* _Your objective_
Skip the images and restate every line of the records exactly.

Data items:
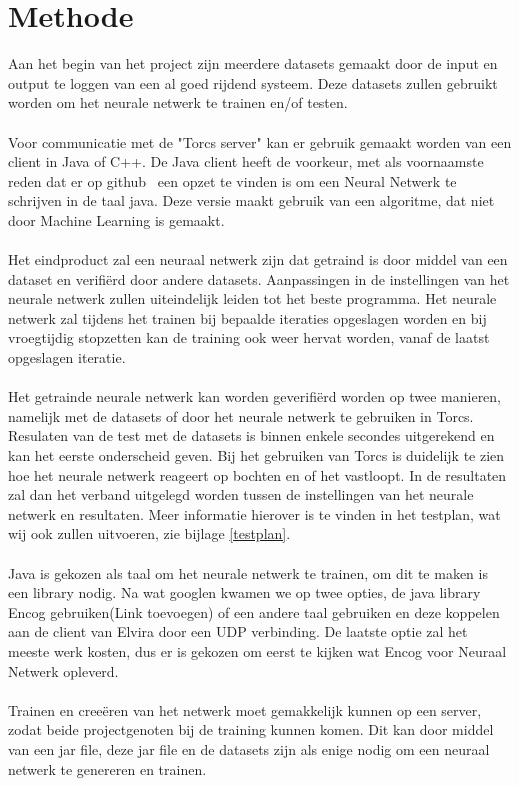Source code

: \documentclass{article}
\begin{document}
\pagebreak
\pagebreak

\pagebreak
\section{Methode}
Aan het begin van het project zijn meerdere datasets gemaakt door de input en output te loggen van een al goed rijdend systeem. Deze datasets zullen gebruikt worden om het neurale netwerk te trainen en/of testen.\\\\ 
Voor communicatie met de "Torcs server" kan er gebruik gemaakt worden van een client in Java of C++. De Java client heeft de voorkeur, met als voornaamste reden dat er op github~\cite{java-client} een opzet te vinden is om een Neural Netwerk te schrijven in de taal java. Deze versie maakt gebruik van een algoritme, dat niet door Machine Learning is gemaakt. \\\\
Het eindproduct zal een neuraal netwerk zijn dat getraind is door middel van een dataset en verifi\"erd door andere datasets. Aanpassingen in de instellingen van het neurale netwerk zullen uiteindelijk leiden tot het beste programma. Het neurale netwerk zal tijdens het trainen bij bepaalde iteraties opgeslagen worden en bij vroegtijdig stopzetten kan de training ook weer hervat worden, vanaf de laatst opgeslagen iteratie. \\\\
Het getrainde neurale netwerk kan worden geverifi\"erd worden op twee manieren, namelijk met de datasets of door het neurale netwerk te gebruiken in Torcs. Resulaten van de test met de datasets is binnen enkele secondes uitgerekend en kan het eerste onderscheid geven. Bij het gebruiken van Torcs is duidelijk te zien hoe het neurale netwerk reageert op bochten en of het vastloopt. In de resultaten zal dan het verband uitgelegd worden tussen de instellingen van het neurale netwerk en resultaten.  Meer informatie hierover is te vinden in het testplan, wat wij ook zullen uitvoeren, zie bijlage \ref{testplan}. \\\\
Java is gekozen als taal om het neurale netwerk te trainen, om dit te maken is een library nodig. Na wat googlen kwamen we op twee opties, de java library Encog gebruiken(Link toevoegen) of een andere taal gebruiken en deze koppelen aan de client van Elvira door een UDP verbinding. De laatste optie zal het meeste werk kosten, dus er is gekozen om eerst te kijken wat Encog voor Neuraal Netwerk opleverd. 
\\\\
Trainen en cree\"eren van het netwerk moet gemakkelijk kunnen op een server, zodat beide projectgenoten bij de training kunnen komen. Dit kan door middel van een jar file, deze jar file en de datasets zijn als enige nodig om een neuraal netwerk te genereren en trainen.
\pagebreak
\end{document}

* _Result for this exercise_
Source code

: \documentclass{article}
\begin{document}
\pagebreak
\pagebreak

\pagebreak
\section{Methode}
Aan het begin van het project zijn meerdere datasets gemaakt door de input en output te loggen van een al goed rijdend systeem. Deze datasets zullen gebruikt worden om het neurale netwerk te trainen en/of testen.\\\\ 
Voor communicatie met de "Torcs server" kan er gebruik gemaakt worden van een client in Java of C++. De Java client heeft de voorkeur, met als voornaamste reden dat er op github~\cite{java-client} een opzet te vinden is om een Neural Netwerk te schrijven in de taal java. Deze versie maakt gebruik van een algoritme, dat niet door Machine Learning is gemaakt. \\\\
Het eindproduct zal een neuraal netwerk zijn dat getraind is door middel van een dataset en verifi\"erd door andere datasets. Aanpassingen in de instellingen van het neurale netwerk zullen uiteindelijk leiden tot het beste programma. Het neurale netwerk zal tijdens het trainen bij bepaalde iteraties opgeslagen worden en bij vroegtijdig stopzetten kan de training ook weer hervat worden, vanaf de laatst opgeslagen iteratie. \\\\
Het getrainde neurale netwerk kan worden geverifi\"erd worden op twee manieren, namelijk met de datasets of door het neurale netwerk te gebruiken in Torcs. Resulaten van de test met de datasets is binnen enkele secondes uitgerekend en kan het eerste onderscheid geven. Bij het gebruiken van Torcs is duidelijk te zien hoe het neurale netwerk reageert op bochten en of het vastloopt. In de resultaten zal dan het verband uitgelegd worden tussen de instellingen van het neurale netwerk en resultaten.  Meer informatie hierover is te vinden in het testplan, wat wij ook zullen uitvoeren, zie bijlage \ref{testplan}. \\\\
Java is gekozen als taal om het neurale netwerk te trainen, om dit te maken is een library nodig. Na wat googlen kwamen we op twee opties, de java library Encog gebruiken(Link toevoegen) of een andere taal gebruiken en deze koppelen aan de client van Elvira door een UDP verbinding. De laatste optie zal het meeste werk kosten, dus er is gekozen om eerst te kijken wat Encog voor Neuraal Netwerk opleverd. 
\\\\
Trainen en cree\"eren van het netwerk moet gemakkelijk kunnen op een server, zodat beide projectgenoten bij de training kunnen komen. Dit kan door middel van een jar file, deze jar file en de datasets zijn als enige nodig om een neuraal netwerk te genereren en trainen.
\pagebreak
\end{document}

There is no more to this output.